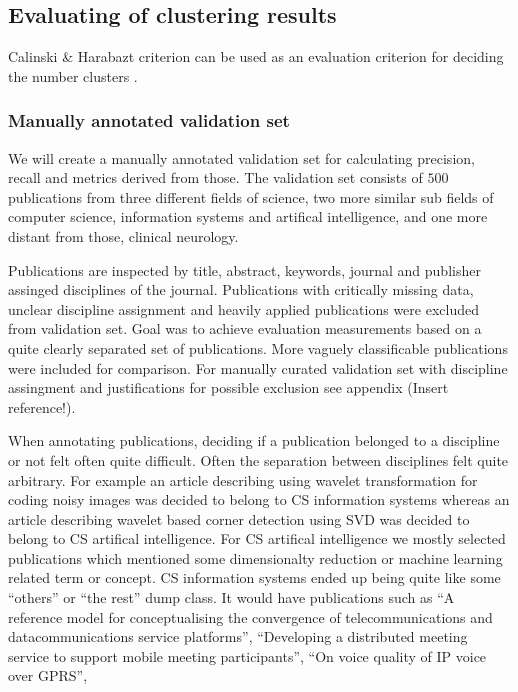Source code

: \subsection{Evaluating of clustering results}
Calinski \& Harabazt criterion can be used as an evaluation 
criterion for deciding the number clusters . 

\subsubsection{Manually annotated validation set}
We will create a manually annotated validation set for calculating
precision, recall and metrics derived from those. The validation
set consists of $500$ publications from three different fields of
science, two more similar sub fields of computer science, 
information systems and artifical intelligence, and one more
distant from those, clinical neurology.

Publications are inspected by title, abstract, keywords, journal
and publisher assinged disciplines of the journal. Publications
with critically missing data, unclear discipline assignment and
heavily applied publications were excluded from validation set.
Goal was to achieve evaluation measurements based on a quite 
clearly separated set of publications. More vaguely classificable
publications were included for comparison. For manually curated 
validation set with discipline assingment and justifications for
possible exclusion see appendix (Insert reference!).

When annotating publications, deciding if a publication belonged to
a discipline or not felt often quite difficult. Often the 
separation between disciplines felt quite arbitrary. For example
an article describing using wavelet transformation for coding noisy
images was decided to belong to CS information systems whereas an
article describing wavelet based corner detection using SVD was
decided to belong to CS artifical intelligence.
For CS artifical intelligence we mostly selected publications which
mentioned some dimensionalty reduction or machine learning related
term or concept.
CS information systems ended up being quite like some ``others'' or
``the rest'' dump class. It would have publications such as
``A reference model for conceptualising the convergence of 
telecommunications and datacommunications service platforms'',
``Developing a distributed meeting service to support mobile 
meeting participants'',
``On voice quality of IP voice over GPRS'',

= What is expected =
Scan the preceding listing for lines that contain the word "evaluation". Give only how many there are.

= Answer to the exercise =
2